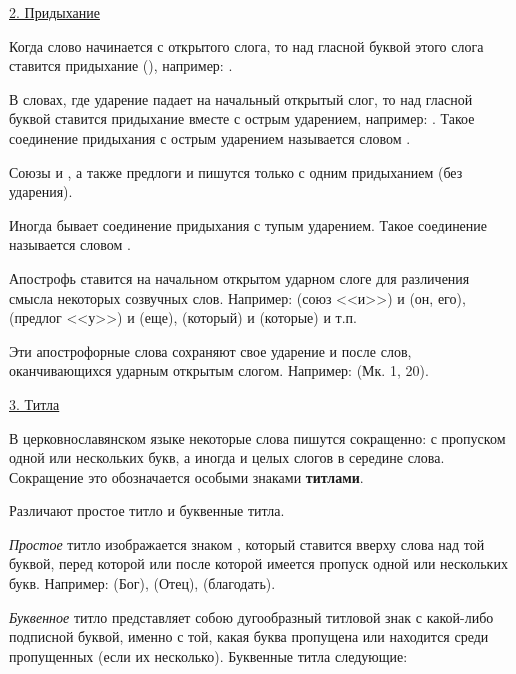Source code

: \documentclass[11pt,a4paper,oneside]{memoir}
\begin{document}
    \medskip
    \underline{2. Придыхание}
    \medskip
    
    Когда слово начинается с открытого слога, то над гласной буквой этого слога ставится придыхание ({}), например: {}.
    
    В словах, где ударение падает на начальный открытый слог, то над гласной буквой ставится придыхание вместе с острым ударением, например: {}. Такое соединение придыхания с острым ударением называется словом {}.
    
    Союзы {} и {}, а также предлоги {} и {} пишутся только с одним придыханием (без ударения).
    
    Иногда бывает соединение придыхания с тупым ударением. Такое соединение называется словом {}.
    
    Апострофь ставится на начальном открытом ударном слоге для различения смысла некоторых созвучных слов. Например: {} (союз <<и>>) и {} (он, его), {} (предлог <<у>>) и {} (еще), {} (который) и {} (которые) и т.п.

    Эти апострофорные слова сохраняют свое ударение и после слов, оканчивающихся ударным открытым слогом. Например: {} (Мк. 1, 20).
    
    \medskip
    \underline{3. Титла}
    \medskip
    
    В церковнославянском языке некоторые слова пишутся сокращенно: с пропуском одной или нескольких букв, а иногда и целых слогов в середине слова. Сокращение это обозначается особыми знаками \textbf{титлами}.
    
    Различают простое титло и буквенные титла.
    
    \emph{Простое} титло изображается знаком {}, который ставится вверху слова над той буквой, перед которой или после которой имеется пропуск одной или нескольких букв. Например: {} (Бог), {} (Отец), {} (благодать).
    
    \emph{Буквенное} титло представляет собою дугообразный титловой знак {} с какой-либо подписной буквой, именно с той, какая буква пропущена или находится среди пропущенных (если их несколько). Буквенные титла следующие:

    \bigskip{}
\end{document}

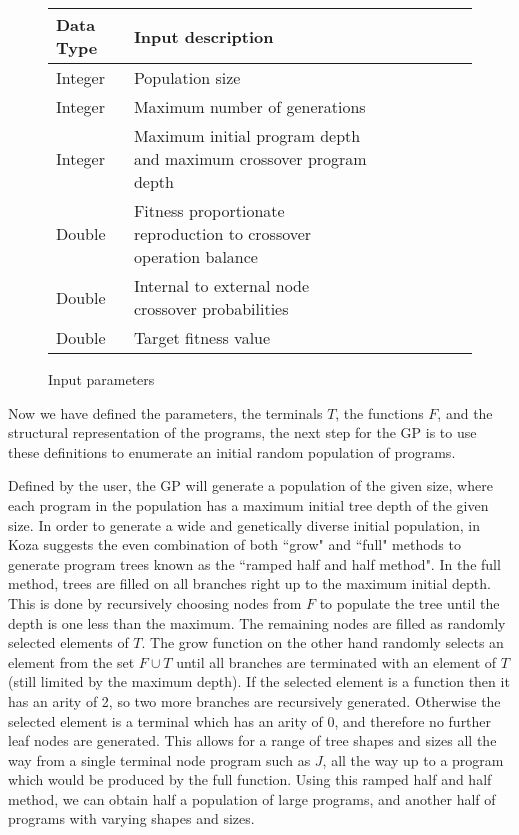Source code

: \documentclass[a4paper,10.5pt]{article}
\begin{document}
\begin{figure}[H]
\centering
\caption{Input parameters}
\label{inputparam}
\begin{tabular}{l*{6}{l}r}
Data Type             & Input description\\
\hline
Integer & Population size\\
Integer & Maximum number of generations\\
Integer & Maximum initial program depth and maximum crossover program depth\\
Double & Fitness proportionate reproduction to crossover operation balance\\
Double & Internal to external node crossover probabilities\\
Double & Target fitness value\\
\end{tabular}
\end{figure}

Now we have defined the parameters, the terminals $T$, the functions $F$, and the structural representation of the programs, the next step for the GP is to use these definitions to enumerate an initial random population of programs.

Defined by the user, the GP will generate a population of the given size, where each program in the population has a maximum initial tree depth of the given size. In order to generate a wide and genetically diverse initial population, in \cite[p.11-14]{introgp} Koza suggests the even combination of both ``grow" and ``full" methods to generate program trees known as the ``ramped half and half method". In the full method, trees are filled on all branches right up to the maximum initial depth. This is done by recursively choosing nodes from $F$ to populate the tree until the depth is one less than the maximum. The remaining nodes are filled as randomly selected elements of $T$. The grow function on the other hand randomly selects an element from the set $F \cup T$ until all branches are terminated with an element of $T$ (still limited by the maximum depth). If the selected element is a function then it has an arity of 2, so two more branches are recursively generated. Otherwise the selected element is a terminal which has an arity of 0, and therefore no further leaf nodes are generated. This allows for a range of tree shapes and sizes all the way from a single terminal node program such as $J$, all the way up to a program which would be produced by the full function. Using this ramped half and half method, we can obtain half a population of large programs, and another half of programs with varying shapes and sizes.
\end{document}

===============

> WORK TASK: Type out each line of the records above exactly, skipping any pictures.

> EXPECTED OUTPUT:
Source code

: \documentclass[11pt,a4paper,oneside]{memoir}
\begin{document}
    \medskip
    \underline{2. Придыхание}
    \medskip
    
    Когда слово начинается с открытого слога, то над гласной буквой этого слога ставится придыхание ({}), например: {}.
    
    В словах, где ударение падает на начальный открытый слог, то над гласной буквой ставится придыхание вместе с острым ударением, например: {}. Такое соединение придыхания с острым ударением называется словом {}.
    
    Союзы {} и {}, а также предлоги {} и {} пишутся только с одним придыханием (без ударения).
    
    Иногда бывает соединение придыхания с тупым ударением. Такое соединение называется словом {}.
    
    Апострофь ставится на начальном открытом ударном слоге для различения смысла некоторых созвучных слов. Например: {} (союз <<и>>) и {} (он, его), {} (предлог <<у>>) и {} (еще), {} (который) и {} (которые) и т.п.

    Эти апострофорные слова сохраняют свое ударение и после слов, оканчивающихся ударным открытым слогом. Например: {} (Мк. 1, 20).
    
    \medskip
    \underline{3. Титла}
    \medskip
    
    В церковнославянском языке некоторые слова пишутся сокращенно: с пропуском одной или нескольких букв, а иногда и целых слогов в середине слова. Сокращение это обозначается особыми знаками \textbf{титлами}.
    
    Различают простое титло и буквенные титла.
    
    \emph{Простое} титло изображается знаком {}, который ставится вверху слова над той буквой, перед которой или после которой имеется пропуск одной или нескольких букв. Например: {} (Бог), {} (Отец), {} (благодать).
    
    \emph{Буквенное} титло представляет собою дугообразный титловой знак {} с какой-либо подписной буквой, именно с той, какая буква пропущена или находится среди пропущенных (если их несколько). Буквенные титла следующие:

    \bigskip{}
\end{document}

Source code

: \documentclass[a4paper,10.5pt]{article}
\begin{document}
\begin{figure}[H]
\centering
\caption{Input parameters}
\label{inputparam}
\begin{tabular}{l*{6}{l}r}
Data Type             & Input description\\
\hline
Integer & Population size\\
Integer & Maximum number of generations\\
Integer & Maximum initial program depth and maximum crossover program depth\\
Double & Fitness proportionate reproduction to crossover operation balance\\
Double & Internal to external node crossover probabilities\\
Double & Target fitness value\\
\end{tabular}
\end{figure}

Now we have defined the parameters, the terminals $T$, the functions $F$, and the structural representation of the programs, the next step for the GP is to use these definitions to enumerate an initial random population of programs.

Defined by the user, the GP will generate a population of the given size, where each program in the population has a maximum initial tree depth of the given size. In order to generate a wide and genetically diverse initial population, in \cite[p.11-14]{introgp} Koza suggests the even combination of both ``grow" and ``full" methods to generate program trees known as the ``ramped half and half method". In the full method, trees are filled on all branches right up to the maximum initial depth. This is done by recursively choosing nodes from $F$ to populate the tree until the depth is one less than the maximum. The remaining nodes are filled as randomly selected elements of $T$. The grow function on the other hand randomly selects an element from the set $F \cup T$ until all branches are terminated with an element of $T$ (still limited by the maximum depth). If the selected element is a function then it has an arity of 2, so two more branches are recursively generated. Otherwise the selected element is a terminal which has an arity of 0, and therefore no further leaf nodes are generated. This allows for a range of tree shapes and sizes all the way from a single terminal node program such as $J$, all the way up to a program which would be produced by the full function. Using this ramped half and half method, we can obtain half a population of large programs, and another half of programs with varying shapes and sizes.
\end{document}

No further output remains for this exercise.